Della and Pete try to sneak away to get the incriminating gun/make out, when their supervisor is attacked and knocked out. So, the bad guy is on the island, and Gary, Suki and Ricky take off to get the police. The others … hang out on the island where they’re being attacked. Good plan. Della goes off on her own to get the gun, and find that the body is gone. She’s attacked by the partner of the man she killed and hits him over the head with a flashlight, killing him too, she hopes. At this point, she just doesn’t care anymore. She immediately runs into the man she killed, alive and walking. He explains he’s a medical freak with a very faint pulse, so he is often confused for being dead. He and his partner wanted to scare them a bit before blackmailing their parents. No Pulse once again tries to assault Della, pointing a gun at her and demanding she be friendly. Ugh. She’s not friendly enough, because he shoots her with – paint. It was a ZAP gun all along. Della tries to get away and shoots No Pulse in the face with paint. Pete comes to the rescue, getting her back to the campsite where the police are waiting. I have a total crush on Pete.

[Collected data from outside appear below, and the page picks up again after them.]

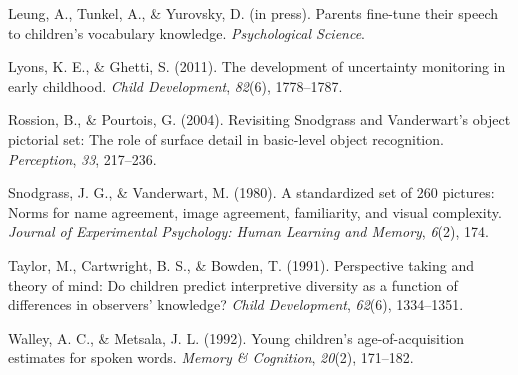 \documentclass[10pt, letterpaper]{article}
\newenvironment{CSLReferences}%
  {}%
  {\par}
\begin{document}
\begin{CSLReferences}
\leavevmode\hypertarget{ref-leung2021}{}%
Leung, A., Tunkel, A., \& Yurovsky, D. (in press). Parents fine-tune
their speech to children's vocabulary knowledge. \emph{Psychological
Science}.

\leavevmode\hypertarget{ref-lyons2011}{}%
Lyons, K. E., \& Ghetti, S. (2011). The development of uncertainty
monitoring in early childhood. \emph{Child Development}, \emph{82}(6),
1778--1787.

\leavevmode\hypertarget{ref-rossion2004}{}%
Rossion, B., \& Pourtois, G. (2004). {Revisiting Snodgrass and
Vanderwart's object pictorial set: The role of surface detail in
basic-level object recognition}. \emph{Perception}, \emph{33}, 217--236.

\leavevmode\hypertarget{ref-snodgrass1980}{}%
Snodgrass, J. G., \& Vanderwart, M. (1980). A standardized set of 260
pictures: Norms for name agreement, image agreement, familiarity, and
visual complexity. \emph{Journal of Experimental Psychology: Human
Learning and Memory}, \emph{6}(2), 174.

\leavevmode\hypertarget{ref-taylor1991}{}%
Taylor, M., Cartwright, B. S., \& Bowden, T. (1991). Perspective taking
and theory of mind: Do children predict interpretive diversity as a
function of differences in observers' knowledge? \emph{Child
Development}, \emph{62}(6), 1334--1351.

\leavevmode\hypertarget{ref-walley1992}{}%
Walley, A. C., \& Metsala, J. L. (1992). Young children's
age-of-acquisition estimates for spoken words. \emph{Memory \&
Cognition}, \emph{20}(2), 171--182.

\end{CSLReferences}


\end{document}
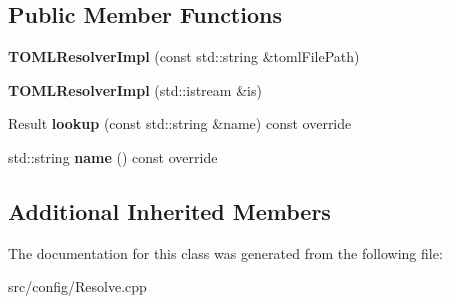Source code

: \subsection*{Public Member Functions}
\begin{DoxyCompactItemize}
\item 
\hypertarget{classTOMLResolver_1_1TOMLResolverImpl_a297c93ec008519e79192844d483273ac}{{\bfseries T\+O\+M\+L\+Resolver\+Impl} (const std\+::string \&toml\+File\+Path)}\label{classTOMLResolver_1_1TOMLResolverImpl_a297c93ec008519e79192844d483273ac}

\item 
\hypertarget{classTOMLResolver_1_1TOMLResolverImpl_acee3fe2b048200875c6ee00aacad76ac}{{\bfseries T\+O\+M\+L\+Resolver\+Impl} (std\+::istream \&is)}\label{classTOMLResolver_1_1TOMLResolverImpl_acee3fe2b048200875c6ee00aacad76ac}

\item 
\hypertarget{classTOMLResolver_1_1TOMLResolverImpl_aebc6940c543f3b12484aa2735a6fcf1b}{Result {\bfseries lookup} (const std\+::string \&name) const override}\label{classTOMLResolver_1_1TOMLResolverImpl_aebc6940c543f3b12484aa2735a6fcf1b}

\item 
\hypertarget{classTOMLResolver_1_1TOMLResolverImpl_a5b9f36aca6c20a81b18b078fa74c3c14}{std\+::string {\bfseries name} () const override}\label{classTOMLResolver_1_1TOMLResolverImpl_a5b9f36aca6c20a81b18b078fa74c3c14}

\end{DoxyCompactItemize}
\subsection*{Additional Inherited Members}


The documentation for this class was generated from the following file\+:\begin{DoxyCompactItemize}
\item 
src/config/Resolve.\+cpp\end{DoxyCompactItemize}
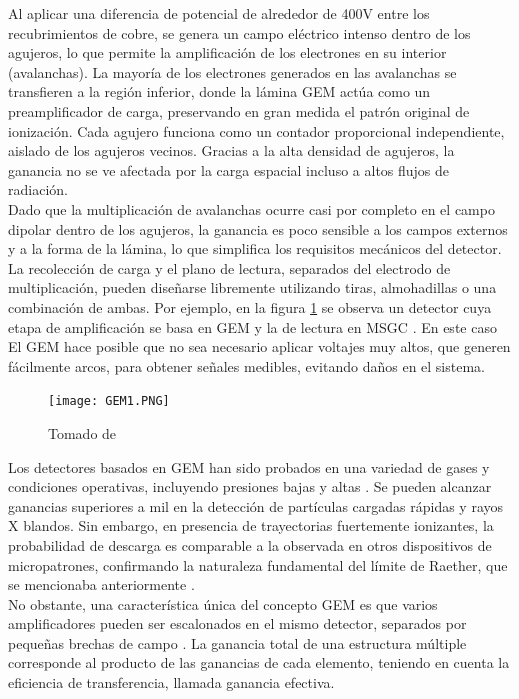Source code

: \documentclass{article}
\begin{document}
\noindent Al aplicar una diferencia de potencial de alrededor de 400V entre los recubrimientos de cobre, se genera un campo eléctrico intenso dentro de los agujeros, lo que permite la amplificación de los electrones en su interior (avalanchas). La mayoría de los electrones generados en las avalanchas se transfieren a la región inferior, donde la lámina GEM actúa como un preamplificador de carga, preservando en gran medida el patrón original de ionización. Cada agujero funciona como un contador proporcional independiente, aislado de los agujeros vecinos. Gracias a la alta densidad de agujeros, la ganancia no se ve afectada por la carga espacial incluso a altos flujos de radiación.\\ 

\noindent Dado que la multiplicación de avalanchas ocurre casi por completo en el campo dipolar dentro de los agujeros, la ganancia es poco sensible a los campos externos y a la forma de la lámina, lo que simplifica los requisitos mecánicos del detector. La recolección de carga y el plano de lectura, separados del electrodo de multiplicación, pueden diseñarse libremente utilizando tiras, almohadillas o una combinación de ambas. Por ejemplo, en la figura \ref{fig:gem_MSGC} se observa un detector cuya etapa de amplificación se basa en GEM y la de lectura en MSGC \cite{zeuner2000msgc}. En este caso El GEM hace posible que no sea necesario aplicar voltajes muy altos, que generen fácilmente arcos, para obtener señales medibles, evitando daños en el sistema. 

\begin{figure}[H]
    \centering
    \texttt{[image: GEM1.PNG]}
    \caption{Tomado de \cite{zeuner2000msgc}}
    \label{fig:gem_MSGC}
\end{figure}

\noindent Los detectores basados en GEM han sido probados en una variedad de gases y condiciones operativas, incluyendo presiones bajas y altas \cite{sauli2014gas}. Se pueden alcanzar ganancias superiores a mil en la detección de partículas cargadas rápidas y rayos X blandos. Sin embargo, en presencia de trayectorias fuertemente ionizantes, la probabilidad de descarga es comparable a la observada en otros dispositivos de micropatrones, confirmando la naturaleza fundamental del límite de Raether, que se mencionaba anteriormente \cite{bachmann1999charge}.\\

\noindent No obstante, una característica única del concepto GEM es que varios amplificadores pueden ser escalonados en el mismo detector, separados por pequeñas brechas de campo \cite{bouclier1997gas} \cite{benlloch1998further}. La ganancia total de una estructura múltiple corresponde al producto de las ganancias de cada elemento, teniendo en cuenta la eficiencia de transferencia, llamada ganancia efectiva.\\
\end{document}
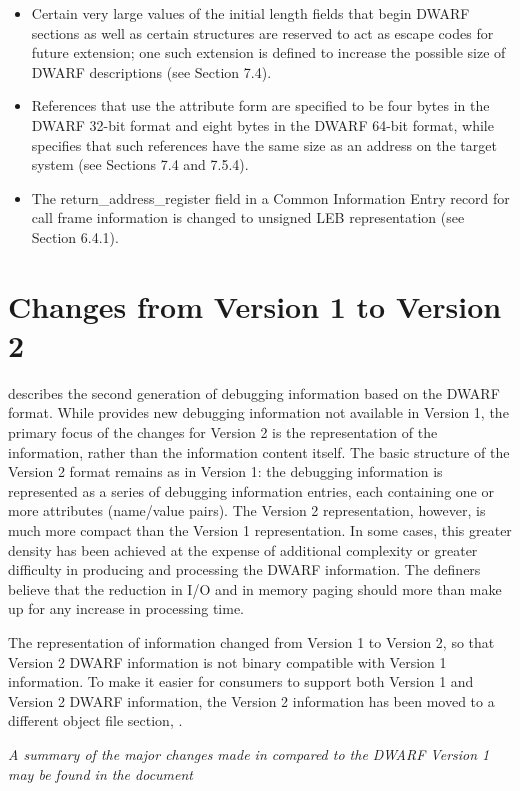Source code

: \begin{itemize}
\item
Certain very large values of the initial length fields that
begin DWARF sections as well as certain structures are reserved
to act as escape codes for future extension; one such extension
is defined to increase the possible size of DWARF descriptions
(see Section 7.4).

\item
References that use the attribute form 
are specified to be four bytes in the DWARF 32-bit format and
eight bytes in the DWARF 64-bit format, while 
specifies that such references have the same size as an
address on the target system (see Sections 7.4 and 7.5.4).

\item
The return\_address\_register field in a Common Information
Entry record for call frame information is changed to unsigned
LEB representation (see Section 6.4.1).

\end{itemize}


\section[Changes Version1 to 2]{Changes from Version 1 to Version 2}
describes the second generation of debugging
information based on the DWARF format. While 
provides new debugging information not available in
Version 1, the primary focus of the changes for Version
2 is the representation of the information, rather than
the information content itself. The basic structure of
the Version 2 format remains as in Version 1: the debugging
information is represented as a series of debugging information
entries, each containing one or more attributes (name/value
pairs). The Version 2 representation, however, is much more
compact than the Version 1 representation. In some cases,
this greater density has been achieved at the expense of
additional complexity or greater difficulty in producing and
processing the DWARF information. The definers believe that the
reduction in I/O and in memory paging should more than make
up for any increase in processing time.  

The representation
of information changed from Version 1 to Version 2, so that
Version 2 DWARF information is not binary compatible with
Version 1 information. To make it easier for consumers to
support both Version 1 and Version 2 DWARF information, the
Version 2 information has been moved to a different object
file section, .  

\textit{
A summary of the major changes
made in 
compared to the DWARF Version 1 may
be found in the 
document
}

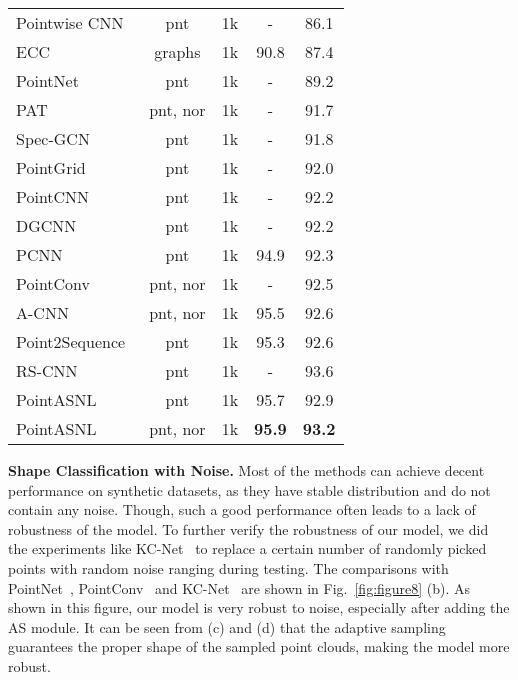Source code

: \documentclass[10pt,twocolumn,letterpaper]{article}
\begin{document}
\begin{table}
\begin{center}
\begin{tabular}{lcccc}
				\hline
				Pointwise CNN~\cite{Pointwise}  &pnt&1k& -  &86.1\\
				ECC~\cite{ecc} &graphs&1k&  90.8&  87.4 \\
				PointNet~\cite{pointnet} &pnt&1k&-  &89.2 \\
				PAT~\cite{Gumbel} &pnt, nor&1k&-  &91.7 \\
				Spec-GCN~\cite{SpecGCN} &pnt&1k&-  &91.8 \\
				PointGrid~\cite{pointgrid} &pnt&1k& - &92.0 \\
				PointCNN~\cite{PointCNN} &pnt&1k&  - &92.2 \\
				DGCNN~\cite{DGCNN} &pnt&1k&  -&  92.2 \\
				PCNN~\cite{PCNN} &pnt&1k& 94.9&  92.3 \\
				PointConv~\cite{PointConv} &pnt, nor&1k& - &92.5 \\
				A-CNN~\cite{acnn} &pnt, nor&1k& 95.5 &92.6 \\
				Point2Sequence~\cite{Point2Sequence} &pnt&1k& 95.3& 92.6 \\
				RS-CNN~\cite{rscnn} &pnt&1k& - & 93.6 \\
				\hline
				PointASNL &pnt&1k&  {95.7}&{92.9} \\
				PointASNL &pnt, nor&1k&  \bf{95.9}&\bf{93.2} \\
				\hline
			\end{tabular}
		\end{center}
		
		\label{tab:tab1}
		\vspace{-0.6cm}
	\end{table}

	{\noindent\bf Shape Classification with Noise.} 
	Most of the methods can achieve decent performance on synthetic datasets, as they have stable distribution and do not contain any noise. Though, such a good performance often leads to a lack of robustness of the model. To further verify the robustness of our model, we did the experiments like KC-Net~\cite{KC-Net} to replace a certain number of randomly picked points with random noise ranging  during testing. The comparisons with PointNet~\cite{pointnet}, PointConv~\cite{PointConv} and KC-Net~\cite{KC-Net} are shown in Fig.~\ref{fig:figure8} (b). As shown in this figure, our model is very robust to noise, especially after adding the AS module. It can be seen from (c) and (d) that the adaptive sampling guarantees the proper shape of the sampled point clouds, making the model more robust.
	
\end{document}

The police get the bad guys, Della gets her dreamy preppy guy, and there’s also a reward given to the kids for finding these men. What’s with all these random awards for kids being alternately nosy, exploitative, and occasionally murderous? I think I should incompetently murder someone or break into their house, to see if I’m given a reward too. Other than random awards, The Overnight was pretty great, with the vengeful murderers, a heroic boyfriend, and Suki Thomas. 11 scary campfires out of 13.
PS. Check out the cover. Della, the chick in the middle, looks identical to Jade in The Wrong Number. Like, same face, same expression, same angle. Pretty much one of those was photoshopped in, if I believed they had photoshop in 1989. Also, Suki is on the cover, with her spiky blond hair, crazy earrings, and even an unmentioned-before-now tat. Good detailing, cover artist!
7 comments:
Suki and Pete making out over some guy's dead body? Someone's turned on by violence, at least. Also these kids are stupid. Thank goodness for Pete.
This book sounds so horribly cheesy, how did you make the recap sound so good? I love that the Outdoors Club has no real outdoor skills.
And, I'm a little upset that this didn't get made into a "Major Motion Picture starring Jennifer Love Hewitt." Seems that RL was the original amongst the teen horror writers.
I do like though the concept that Suki is a major slut due to all the trauma in her life.
P.S. I lost my internet somehow while posting this and I don't know why it deleted. Oops!
I would like to point out that "I Know What You Did Last Summer" is based on a book, which was written in 1973.
So Lois Duncan was first.
"I Know What You Did Last Summer" is a book? Holy crap, I should be recapping that!
You really should. All it would take is a reference to Waynesbridge or the Fear Mansion and it would be a Fear Street book.
In fact, reading that is what got me interested in Fear Street again.
One of the few book when no one dies. Too bad, I really wanted to see Suki and Schror get killed, I never liked those characters!